# Your assignment
Every line containing the word "also" must be pulled from the records.

# Supplied information

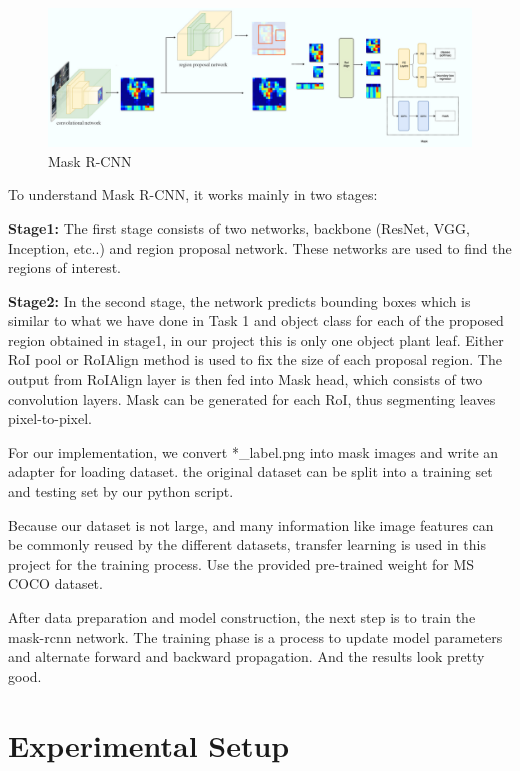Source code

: \documentclass[conference]{IEEEtran}
\begin{document}
\begin{figure}[h!]
\centering
\includegraphics[width=\linewidth]{img/maskrcnn.png}
\caption{Mask R-CNN}
\label{fig_mask-rcnn}
\end{figure}

To understand Mask R-CNN, it works mainly in two stages:

\textbf{Stage1:} The first stage consists of two networks, backbone (ResNet, VGG, Inception, etc..) and region proposal network. These networks are used to find the regions of interest.

\textbf{Stage2:} In the second stage, the network predicts bounding boxes which is similar to what we have done in Task 1 and object class for each of the proposed region obtained in stage1, in our project this is only one object plant leaf. 
Either RoI pool or RoIAlign method is used to fix the size of each proposal region.
The output from RoIAlign layer is then fed into Mask head, which consists of two convolution layers.
Mask can be generated for each RoI, thus segmenting leaves pixel-to-pixel.

For our implementation, we convert *\_label.png into mask images and write an adapter for loading dataset.
the original dataset can be split into a training set and testing set by our python script.

Because our dataset is not large, and many information like image features can be commonly reused by the different datasets, 
transfer learning \cite{pan2009survey} is used in this project for the training process.
Use the provided pre-trained weight for MS COCO dataset\cite{Lin_2014}.

After data preparation and model construction, the next step is to train the mask-rcnn network.
The training phase is a process to update model parameters and alternate forward and backward propagation.
And the results look pretty good.

\section{Experimental Setup}
\end{document}
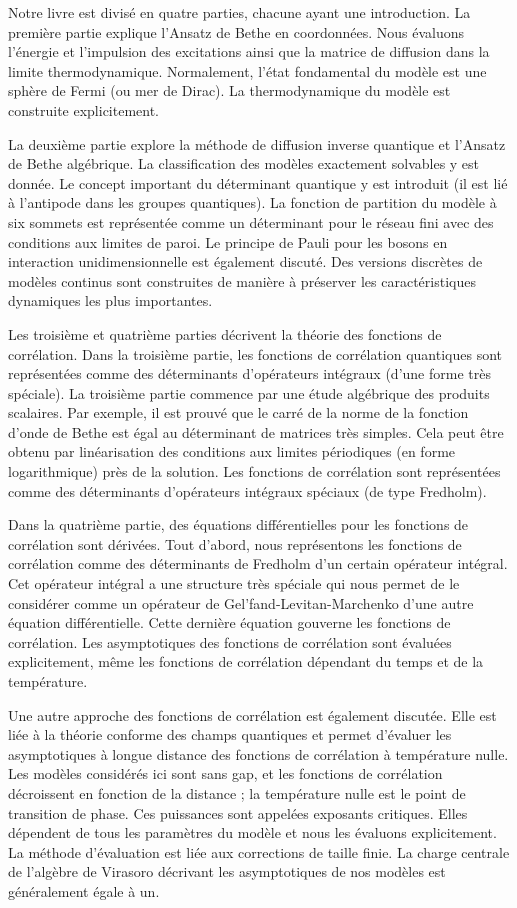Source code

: Notre livre est divisé en quatre parties, chacune ayant une introduction. La première partie explique l'Ansatz de Bethe en coordonnées. Nous évaluons l'énergie et l'impulsion des excitations ainsi que la matrice de diffusion dans la limite thermodynamique. Normalement, l'état fondamental du modèle est une sphère de Fermi (ou mer de Dirac). La thermodynamique du modèle est construite explicitement.

La deuxième partie explore la méthode de diffusion inverse quantique et l'Ansatz de Bethe algébrique. La classification des modèles exactement solvables y est donnée. Le concept important du déterminant quantique y est introduit (il est lié à l'antipode dans les groupes quantiques). La fonction de partition du modèle à six sommets est représentée comme un déterminant pour le réseau fini avec des conditions aux limites de paroi. Le principe de Pauli pour les bosons en interaction unidimensionnelle est également discuté. Des versions discrètes de modèles continus sont construites de manière à préserver les caractéristiques dynamiques les plus importantes.

Les troisième et quatrième parties décrivent la théorie des fonctions de corrélation. Dans la troisième partie, les fonctions de corrélation quantiques sont représentées comme des déterminants d'opérateurs intégraux (d'une forme très spéciale). La troisième partie commence par une étude algébrique des produits scalaires. Par exemple, il est prouvé que le carré de la norme de la fonction d'onde de Bethe est égal au déterminant de matrices très simples. Cela peut être obtenu par linéarisation des conditions aux limites périodiques (en forme logarithmique) près de la solution. Les fonctions de corrélation sont représentées comme des déterminants d'opérateurs intégraux spéciaux (de type Fredholm).

Dans la quatrième partie, des équations différentielles pour les fonctions de corrélation sont dérivées. Tout d'abord, nous représentons les fonctions de corrélation comme des déterminants de Fredholm d'un certain opérateur intégral. Cet opérateur intégral a une structure très spéciale qui nous permet de le considérer comme un opérateur de Gel'fand-Levitan-Marchenko d'une autre équation différentielle. Cette dernière équation gouverne les fonctions de corrélation. Les asymptotiques des fonctions de corrélation sont évaluées explicitement, même les fonctions de corrélation dépendant du temps et de la température.

Une autre approche des fonctions de corrélation est également discutée. Elle est liée à la théorie conforme des champs quantiques et permet d'évaluer les asymptotiques à longue distance des fonctions de corrélation à température nulle. Les modèles considérés ici sont sans gap, et les fonctions de corrélation décroissent en fonction de la distance ; la température nulle est le point de transition de phase. Ces puissances sont appelées exposants critiques. Elles dépendent de tous les paramètres du modèle et nous les évaluons explicitement. La méthode d'évaluation est liée aux corrections de taille finie. La charge centrale de l'algèbre de Virasoro décrivant les asymptotiques de nos modèles est généralement égale à un.

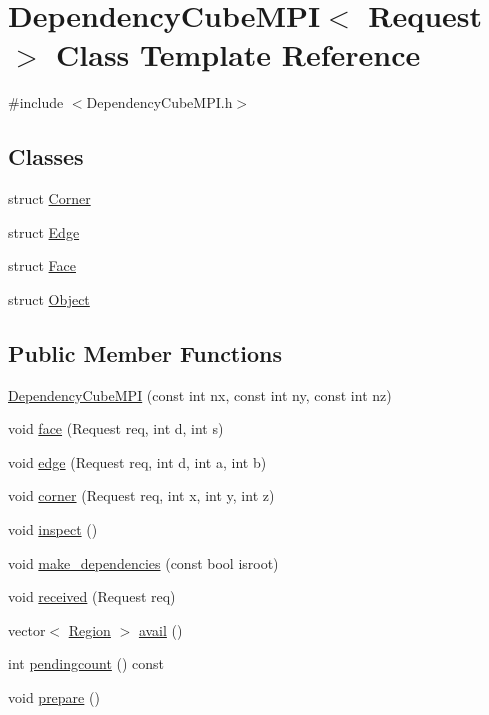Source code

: \hypertarget{class_dependency_cube_m_p_i}{}\section{Dependency\+Cube\+M\+P\+I$<$ Request $>$ Class Template Reference}
\label{class_dependency_cube_m_p_i}


{\ttfamily \#include $<$Dependency\+Cube\+M\+P\+I.\+h$>$}

\subsection*{Classes}
\begin{DoxyCompactItemize}
\item 
struct \hyperlink{struct_dependency_cube_m_p_i_1_1_corner}{Corner}
\item 
struct \hyperlink{struct_dependency_cube_m_p_i_1_1_edge}{Edge}
\item 
struct \hyperlink{struct_dependency_cube_m_p_i_1_1_face}{Face}
\item 
struct \hyperlink{struct_dependency_cube_m_p_i_1_1_object}{Object}
\end{DoxyCompactItemize}
\subsection*{Public Member Functions}
\begin{DoxyCompactItemize}
\item 
\hyperlink{class_dependency_cube_m_p_i_a52c63b5bddd26821abe26367cc24245c}{Dependency\+Cube\+M\+P\+I} (const int nx, const int ny, const int nz)
\item 
void \hyperlink{class_dependency_cube_m_p_i_a057adc047896117c998e5709d8a83d43}{face} (Request req, int d, int s)
\item 
void \hyperlink{class_dependency_cube_m_p_i_a3c346f1108cb4f571a250b5a6e3cd868}{edge} (Request req, int d, int a, int b)
\item 
void \hyperlink{class_dependency_cube_m_p_i_a797a6e9d3cb5d7edf9439f4abbf27b05}{corner} (Request req, int x, int y, int z)
\item 
void \hyperlink{class_dependency_cube_m_p_i_a249049eaa66b401dec5b777f91cf14fa}{inspect} ()
\item 
void \hyperlink{class_dependency_cube_m_p_i_a65a7562678c7f9d7ab63780ffbdfac87}{make\+\_\+dependencies} (const bool isroot)
\item 
void \hyperlink{class_dependency_cube_m_p_i_a6b7972db814a3469a2774946ba3062a4}{received} (Request req)
\item 
vector$<$ \hyperlink{struct_region}{Region} $>$ \hyperlink{class_dependency_cube_m_p_i_a95e03004604866099b5acf0af2cf3b1a}{avail} ()
\item 
int \hyperlink{class_dependency_cube_m_p_i_a9b187ce4ca44a150d71e55c35325afba}{pendingcount} () const 
\item 
void \hyperlink{class_dependency_cube_m_p_i_abd4e8187ccfe651ded18f8c5c10fa691}{prepare} ()
\end{DoxyCompactItemize}

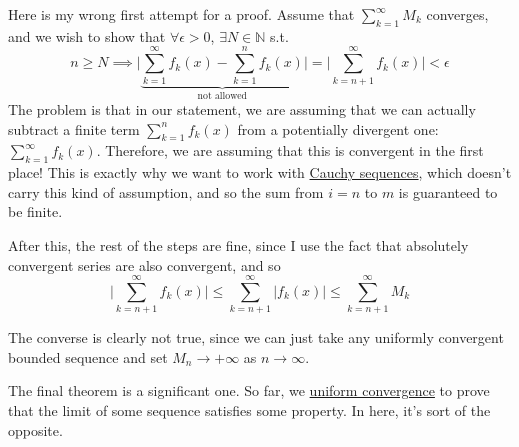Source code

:   Here is my wrong first attempt for a proof. Assume that $\sum_{k=1}^\infty M_k$ converges, and we wish to show that $\forall \epsilon > 0$, $\exists N \in \mathbb{N}$ s.t. 
  \begin{equation}
    n \geq N \implies \bigg| \underbrace{\sum_{k=1}^\infty f_k (x) - \sum_{k=1}^n f_k (x)}_{\text{not allowed}} \bigg| = \bigg| \sum_{k=n+1}^\infty f_k (x) \bigg|< \epsilon 
  \end{equation}
  The problem is that in our statement, we are assuming that we can actually subtract a finite term $\sum_{k=1}^n f_k (x)$ from a potentially divergent one: $\sum_{k=1}^\infty f_k(x)$. Therefore, we are assuming that this is convergent in the first place! This is exactly why we want to work with \hyperref[def:cauchy-sequence]{Cauchy sequences}, which doesn't carry this kind of assumption, and so the sum from $i=n$ to $m$ is guaranteed to be finite. 

  After this, the rest of the steps are fine, since I use the fact that absolutely convergent series are also convergent, and so 
  \begin{equation}
    \bigg| \sum_{k=n+1}^\infty f_k (x) \bigg| \leq \sum_{k=n+1}^\infty |f_k (x)| \leq \sum_{k=n+1}^\infty M_k
  \end{equation}

  \begin{example}
    \label{ex:converse-of-weierstrass-m-test-not-true}
    The converse is clearly not true, since we can just take any uniformly convergent bounded sequence and set $M_n \to +\infty$ as $n \to \infty$. 
  \end{example}

  The final theorem is a significant one. So far, we \hyperref[def:uniform-convergence]{uniform convergence} to prove that the limit of some sequence satisfies some property. In here, it's sort of the opposite. 


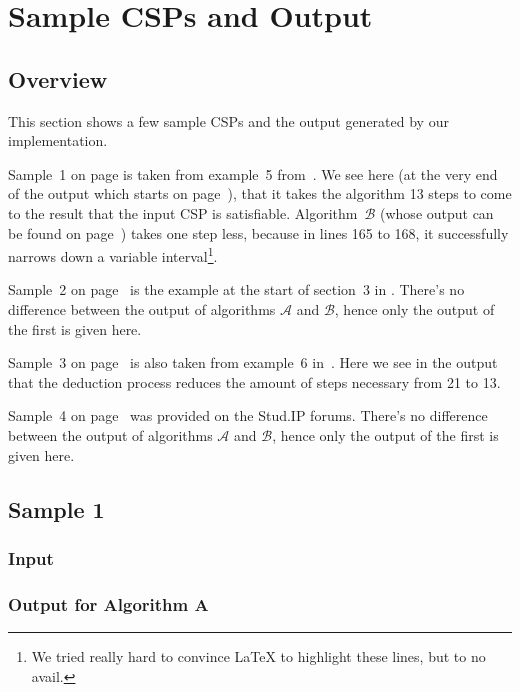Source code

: 
\section{Sample CSPs and Output}

\subsection*{Overview}
This section shows a few sample CSPs and the output generated by our implementation.

Sample~1 on page \pageref{app:sample-1} is taken from example~5 from~\cite{MF19}.
We see here (at the very end of the output which starts on page~\pageref{app:sample1-output-a}), that it takes the algorithm 13 steps to come to the result that the input CSP is satisfiable.
Algorithm~$\mathcal{B}$ (whose output can be found on page~\pageref{app:sample1-output-b}) takes one step less, because in lines 165 to 168, it successfully narrows down a variable interval\footnote{We tried really hard to convince LaTeX to highlight these lines, but to no avail.}.

Sample~2 on page~\pageref{app:sample-2} is the example at the start of section~3 in \cite{MF19}.
There's no difference between the output of algorithms $\mathcal{A}$ and $\mathcal{B}$, hence only the output of the first is given here.

Sample~3 on page~\pageref{app:sample-3} is also taken from example~6 in~\cite{MF19}.
Here we see in the output that the deduction process reduces the amount of steps necessary from 21 to 13.

Sample~4 on page~\pageref{app:sample-4} was provided on the Stud.IP forums.
There's no difference between the output of algorithms $\mathcal{A}$ and $\mathcal{B}$, hence only the output of the first is given here.

\clearpage
\subsection*{Sample 1}\label{app:sample-1}
\subsubsection*{Input}

\vspace{1cm}
\subsubsection*{Output for Algorithm A}\label{app:sample1-output-a}

\clearpage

# Answer below
  After this, the rest of the steps are fine, since I use the fact that absolutely convergent series are also convergent, and so 
Sample~3 on page~\pageref{app:sample-3} is also taken from example~6 in~\cite{MF19}.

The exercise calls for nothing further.